Sunday, February 20th, 2011

The Mobility Bank

Jim Russell pointed me at an interesting paper over at the Brookings Institution’s Hamilton Project. It is a proposal to create a “mobility bank” that would assist people in relocating to find greater economy opportunity in another part of the country.

I’ve previously written about this with some approval as a concept in the past. The idea is that a lot of people are effectively stuck in economically depressed communities because they are underwater on their house or simply can’t afford to move. They can then become a drain on their community for social services, along with depressing wages through boosting the labor force. But more importantly, the people who can’t find jobs or only find underemployment are robbed of the dignity of what they could otherwise achieve through their own work and efforts. If we could help them move to a location where the economy is better or better matches their skills, such as by getting them out of their mortgage, this could be a win-win-win.
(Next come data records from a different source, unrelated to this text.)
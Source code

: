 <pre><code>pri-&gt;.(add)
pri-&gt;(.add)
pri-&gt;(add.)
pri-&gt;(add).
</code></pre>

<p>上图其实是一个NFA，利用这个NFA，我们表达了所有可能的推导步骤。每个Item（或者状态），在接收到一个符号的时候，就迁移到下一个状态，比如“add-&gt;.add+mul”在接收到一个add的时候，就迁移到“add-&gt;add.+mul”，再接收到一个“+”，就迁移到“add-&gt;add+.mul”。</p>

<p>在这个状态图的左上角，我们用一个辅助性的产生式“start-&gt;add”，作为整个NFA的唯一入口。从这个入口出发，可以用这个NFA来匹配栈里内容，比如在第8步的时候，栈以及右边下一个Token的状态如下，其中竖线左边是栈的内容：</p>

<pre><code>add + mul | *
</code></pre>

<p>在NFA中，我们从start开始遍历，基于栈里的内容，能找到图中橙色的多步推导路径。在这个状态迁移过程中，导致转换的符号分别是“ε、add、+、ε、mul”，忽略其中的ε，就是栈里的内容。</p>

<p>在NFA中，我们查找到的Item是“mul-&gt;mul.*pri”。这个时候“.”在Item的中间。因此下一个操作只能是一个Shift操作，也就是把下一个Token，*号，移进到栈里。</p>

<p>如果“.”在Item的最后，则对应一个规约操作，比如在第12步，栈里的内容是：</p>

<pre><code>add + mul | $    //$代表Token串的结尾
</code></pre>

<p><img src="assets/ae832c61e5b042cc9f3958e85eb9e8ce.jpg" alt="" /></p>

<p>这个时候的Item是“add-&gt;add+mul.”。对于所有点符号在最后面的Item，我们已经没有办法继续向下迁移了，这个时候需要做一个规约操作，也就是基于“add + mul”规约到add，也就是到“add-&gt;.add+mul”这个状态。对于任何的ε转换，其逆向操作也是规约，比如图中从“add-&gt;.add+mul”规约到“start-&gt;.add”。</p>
It’s easy to understand why this would be a controversial policy to say the least. We don’t have a tradition of just writing off places, and those that stand to lose people under such a program would no doubt be offended that the feds or others were actually helping to rob them of what they see as their most precious resource: their people.

There’s a huge debate out there over helping people vs. helping places. From what I see, most commentators say that we should do both, but we should more emphasize people. But this is a difficult concept to operationalize in practice. This Brookings study by Jens Ludwig and Steven Raphael takes one crack at what favoring people might mean.

The idea is that people who are in communities in the top third in terms of unemployment would qualify for mobility loans from the federal government of up to $10,000. The amounts could be used for moving related expenses for moves over 50 miles, but also for things like traveling to cities to scout out opportunities and interview for jobs. These would be administered like student loans and run by the same agency. As with student loans, repayments would not start until the person who borrowed the money was gainfully employed. But to reduce the disincentive to work, repayment amounts would be capped at a maximum of 3% of the borrower’s income, and would fully be considered paid off after 120 payments, even if the full principal amount was not yet repaid. Yes, this means there could be a subsidy, but the authors consider that worth it.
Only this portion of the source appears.